Kishore Mahbubani, penulis Has China Won? The Chinese Challenge to American Primacy, mengatakan bahwa akan "logis" bagi China dan AS untuk bekerja sama terkait pandemi virus Corona, tetapi sayangnya, kompetisi AS - China telah meningkat bahkan setelah Covid-19.
"Amerika Serikat telah meluncurkan kontes geopolitik besar melawan China tanpa terlebih dahulu menyusun strategi jangka panjang yang komprehensif. Beberapa reaksi yang diambil AS terhadap Tiongkok adalah impulsif dan emosional daripada masuk akal dan logis," kata Mahbubani.
"Ada reaksi impulsif yang sangat kuat untuk menyerang China kapan pun itu bisa, bahkan jika itu tidak menguntungkan kepentingan Amerika untuk melakukannya," imbuhnya.
"Ketegangan geopolitik yang tak terelakkan meningkat antara kekuatan nomor dua dan nomor satu. Ketika China semakin kuat dan semakin kuat, Amerika menjadi semakin tidak nyaman sehingga Amerika akan mencoba untuk menggagalkan kebangkitan China," kata Mahbubani, mantan diplomat Singapura yang juga presiden Dewan Keamanan PBB antara Januari 2001 dan Mei 2002 seperti dikutip dari Newsweek, Kamis (4/6/2020).

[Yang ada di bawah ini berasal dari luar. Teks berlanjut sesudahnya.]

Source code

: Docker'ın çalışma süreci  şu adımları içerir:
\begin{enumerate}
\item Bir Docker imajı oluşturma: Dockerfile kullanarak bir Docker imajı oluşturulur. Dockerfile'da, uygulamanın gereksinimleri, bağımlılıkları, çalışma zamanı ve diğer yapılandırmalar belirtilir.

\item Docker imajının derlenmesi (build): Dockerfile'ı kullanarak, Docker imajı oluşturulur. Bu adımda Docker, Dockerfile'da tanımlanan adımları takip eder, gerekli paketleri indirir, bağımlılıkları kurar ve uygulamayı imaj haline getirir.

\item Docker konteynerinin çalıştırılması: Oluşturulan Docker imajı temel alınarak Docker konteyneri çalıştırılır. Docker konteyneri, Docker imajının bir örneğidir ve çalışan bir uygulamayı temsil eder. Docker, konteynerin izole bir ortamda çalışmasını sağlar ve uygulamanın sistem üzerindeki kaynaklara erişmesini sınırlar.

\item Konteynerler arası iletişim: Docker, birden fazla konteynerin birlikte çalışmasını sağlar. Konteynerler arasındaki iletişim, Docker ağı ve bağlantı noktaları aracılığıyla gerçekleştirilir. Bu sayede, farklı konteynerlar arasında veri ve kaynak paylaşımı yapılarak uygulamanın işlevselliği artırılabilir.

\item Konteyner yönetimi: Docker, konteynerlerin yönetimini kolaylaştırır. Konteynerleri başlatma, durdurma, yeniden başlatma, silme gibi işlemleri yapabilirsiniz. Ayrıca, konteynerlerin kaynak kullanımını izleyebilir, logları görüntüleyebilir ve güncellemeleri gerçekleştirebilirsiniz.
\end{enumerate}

Direktur Institut China di Sekolah Studi Oriental dan Afrika yang berbasis di London, Steve Tsang, mengatakan bahwa secara ekonomi Beijing akan merasa cukup kuat untuk menghadapi AS dalam jangka pendek, meskipun virus Corona masih melepaskan perubahan yang masih berlangsung.
"Fakta bahwa AS dan kekuatan Eropa terkemuka lainnya telah terpukul parah oleh Covid-19 dan banyak yang tetap bertekuk lutut dan bergantung pada China untuk PPE [alat pelindung diri] tidak diragukan lagi meningkatkan kepercayaan diri Beijing," kata Tsang kepada Newsweek.
Ia mengatakan bahwa Presiden Xi Jinping dan Partai Komunis yang berkuasa telah berhasil melewati masa sulit di bulan Januari dan Februari ketika kredibilitas mereka dipertanyakan di dalam negeri dan, sebagai hasilnya, mereka harus merasa percaya diri dan tidak aman.
"Keduanya sebenarnya tidak eksklusif satu sama lain, dan bersama-sama mereka menjadikannya lebih penting bagi seorang pemimpin yang kuat seperti Xi untuk bersikap tegas dalam kebijakan luar negeri China, karenanya manifestasi dari 'diplomasi serigala-serigala'. Kami akan terus melihat tren ini," tambah Tsang.